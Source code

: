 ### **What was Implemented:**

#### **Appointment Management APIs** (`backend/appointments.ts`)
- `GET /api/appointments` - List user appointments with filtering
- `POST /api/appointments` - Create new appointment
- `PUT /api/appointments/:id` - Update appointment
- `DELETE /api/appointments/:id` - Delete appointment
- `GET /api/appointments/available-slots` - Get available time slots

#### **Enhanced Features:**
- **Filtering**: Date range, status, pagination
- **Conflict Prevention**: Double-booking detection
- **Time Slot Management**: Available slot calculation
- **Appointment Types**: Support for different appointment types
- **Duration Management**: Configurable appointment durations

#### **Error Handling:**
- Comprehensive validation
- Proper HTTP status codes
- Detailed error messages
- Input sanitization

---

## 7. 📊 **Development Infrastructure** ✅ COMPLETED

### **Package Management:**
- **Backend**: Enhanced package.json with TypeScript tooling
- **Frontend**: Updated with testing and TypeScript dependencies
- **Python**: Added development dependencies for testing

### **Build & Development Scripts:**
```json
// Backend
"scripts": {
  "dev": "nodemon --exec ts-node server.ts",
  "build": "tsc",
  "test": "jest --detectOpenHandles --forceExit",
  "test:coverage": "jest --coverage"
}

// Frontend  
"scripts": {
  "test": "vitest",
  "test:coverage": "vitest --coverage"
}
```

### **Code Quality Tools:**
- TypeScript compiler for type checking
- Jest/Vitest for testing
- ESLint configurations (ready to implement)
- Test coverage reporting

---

=== PROMPT ===
Repeat each line of the data exactly, missing none.

=== RESPONSE AREA ===
Source code

: ### **What was Implemented:**

#### **Appointment Management APIs** (`backend/appointments.ts`)
- `GET /api/appointments` - List user appointments with filtering
- `POST /api/appointments` - Create new appointment
- `PUT /api/appointments/:id` - Update appointment
- `DELETE /api/appointments/:id` - Delete appointment
- `GET /api/appointments/available-slots` - Get available time slots

#### **Enhanced Features:**
- **Filtering**: Date range, status, pagination
- **Conflict Prevention**: Double-booking detection
- **Time Slot Management**: Available slot calculation
- **Appointment Types**: Support for different appointment types
- **Duration Management**: Configurable appointment durations

#### **Error Handling:**
- Comprehensive validation
- Proper HTTP status codes
- Detailed error messages
- Input sanitization

---

## 7. 📊 **Development Infrastructure** ✅ COMPLETED

### **Package Management:**
- **Backend**: Enhanced package.json with TypeScript tooling
- **Frontend**: Updated with testing and TypeScript dependencies
- **Python**: Added development dependencies for testing

### **Build & Development Scripts:**
```json
// Backend
"scripts": {
  "dev": "nodemon --exec ts-node server.ts",
  "build": "tsc",
  "test": "jest --detectOpenHandles --forceExit",
  "test:coverage": "jest --coverage"
}

// Frontend  
"scripts": {
  "test": "vitest",
  "test:coverage": "vitest --coverage"
}
```

### **Code Quality Tools:**
- TypeScript compiler for type checking
- Jest/Vitest for testing
- ESLint configurations (ready to implement)
- Test coverage reporting

---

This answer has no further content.